The records below are to be restated word for word; their pictures are not.

______

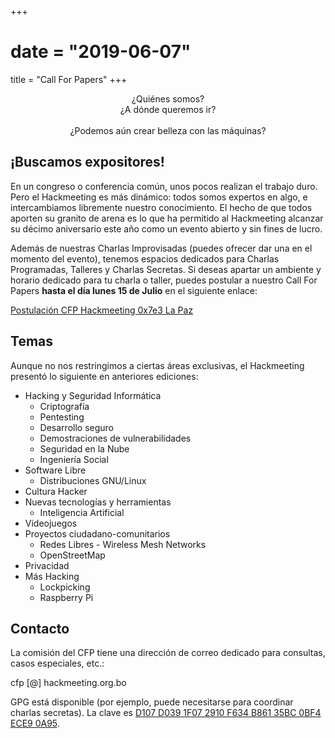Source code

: +++
# date = "2019-06-07"
title = "Call For Papers"
+++
<p style="text-align: center;">
¿Quiénes somos?<br />
¿A dónde queremos ir?<br /><br />
¿Podemos aún crear belleza con las máquinas?
</p>

## ¡Buscamos expositores!

En un congreso o conferencia común, unos pocos realizan el trabajo duro. Pero el Hackmeeting es más dinámico: todos somos expertos en algo, e intercambiamos libremente nuestro conocimiento.
El hecho de que todos aporten su granito de arena es lo que ha permitido al Hackmeeting alcanzar su décimo aniversario este año como un evento abierto y sin fines de lucro.

Además de nuestras Charlas Improvisadas (puedes ofrecer dar una en el momento del evento), tenemos espacios dedicados para Charlas Programadas, Talleres y Charlas Secretas. Si deseas apartar un ambiente y horario dedicado para tu charla o taller, puedes postular a nuestro Call For Papers **hasta el día lunes 15 de Julio** en el siguiente enlace:

[Postulación CFP Hackmeeting 0x7e3 La Paz](https://formularios.l10e.net/index.php?r=survey/index&sid=128877&lang=es)

## Temas

Aunque no nos restringimos a ciertas áreas exclusivas, el Hackmeeting presentó lo siguiente en anteriores ediciones:

  * Hacking y Seguridad Informática
    * Criptografía
    * Pentesting
    * Desarrollo seguro
    * Demostraciones de vulnerabilidades
    * Seguridad en la Nube
    * Ingeniería Social
  * Software Libre
    * Distribuciones GNU/Linux
  * Cultura Hacker
  * Nuevas tecnologías y herramientas
    * Inteligencia Artificial
  * Videojuegos
  * Proyectos ciudadano-comunitarios
    * Redes Libres - Wireless Mesh Networks
    * OpenStreetMap
  * Privacidad
  * Más Hacking
    * Lockpicking
    * Raspberry Pi

## Contacto

La comisión del CFP tiene una dirección de correo dedicado para consultas, casos especiales, etc.:

cfp [@] hackmeeting.org.bo

GPG está disponible (por ejemplo, puede necesitarse para coordinar charlas secretas). La clave es [D107 D039 1F07 2910 F634 B861 35BC 0BF4 ECE9 0A95](https://pgp.mit.edu/pks/lookup?search=0x35BC0BF4ECE90A95&op=vindex).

______

[Answer to the problem]:
Source code

: +++
# date = "2019-06-07"
title = "Call For Papers"
+++
<p style="text-align: center;">
¿Quiénes somos?<br />
¿A dónde queremos ir?<br /><br />
¿Podemos aún crear belleza con las máquinas?
</p>

## ¡Buscamos expositores!

En un congreso o conferencia común, unos pocos realizan el trabajo duro. Pero el Hackmeeting es más dinámico: todos somos expertos en algo, e intercambiamos libremente nuestro conocimiento.
El hecho de que todos aporten su granito de arena es lo que ha permitido al Hackmeeting alcanzar su décimo aniversario este año como un evento abierto y sin fines de lucro.

Además de nuestras Charlas Improvisadas (puedes ofrecer dar una en el momento del evento), tenemos espacios dedicados para Charlas Programadas, Talleres y Charlas Secretas. Si deseas apartar un ambiente y horario dedicado para tu charla o taller, puedes postular a nuestro Call For Papers **hasta el día lunes 15 de Julio** en el siguiente enlace:

[Postulación CFP Hackmeeting 0x7e3 La Paz](https://formularios.l10e.net/index.php?r=survey/index&sid=128877&lang=es)

## Temas

Aunque no nos restringimos a ciertas áreas exclusivas, el Hackmeeting presentó lo siguiente en anteriores ediciones:

  * Hacking y Seguridad Informática
    * Criptografía
    * Pentesting
    * Desarrollo seguro
    * Demostraciones de vulnerabilidades
    * Seguridad en la Nube
    * Ingeniería Social
  * Software Libre
    * Distribuciones GNU/Linux
  * Cultura Hacker
  * Nuevas tecnologías y herramientas
    * Inteligencia Artificial
  * Videojuegos
  * Proyectos ciudadano-comunitarios
    * Redes Libres - Wireless Mesh Networks
    * OpenStreetMap
  * Privacidad
  * Más Hacking
    * Lockpicking
    * Raspberry Pi

## Contacto

La comisión del CFP tiene una dirección de correo dedicado para consultas, casos especiales, etc.:

cfp [@] hackmeeting.org.bo

GPG está disponible (por ejemplo, puede necesitarse para coordinar charlas secretas). La clave es [D107 D039 1F07 2910 F634 B861 35BC 0BF4 ECE9 0A95](https://pgp.mit.edu/pks/lookup?search=0x35BC0BF4ECE90A95&op=vindex).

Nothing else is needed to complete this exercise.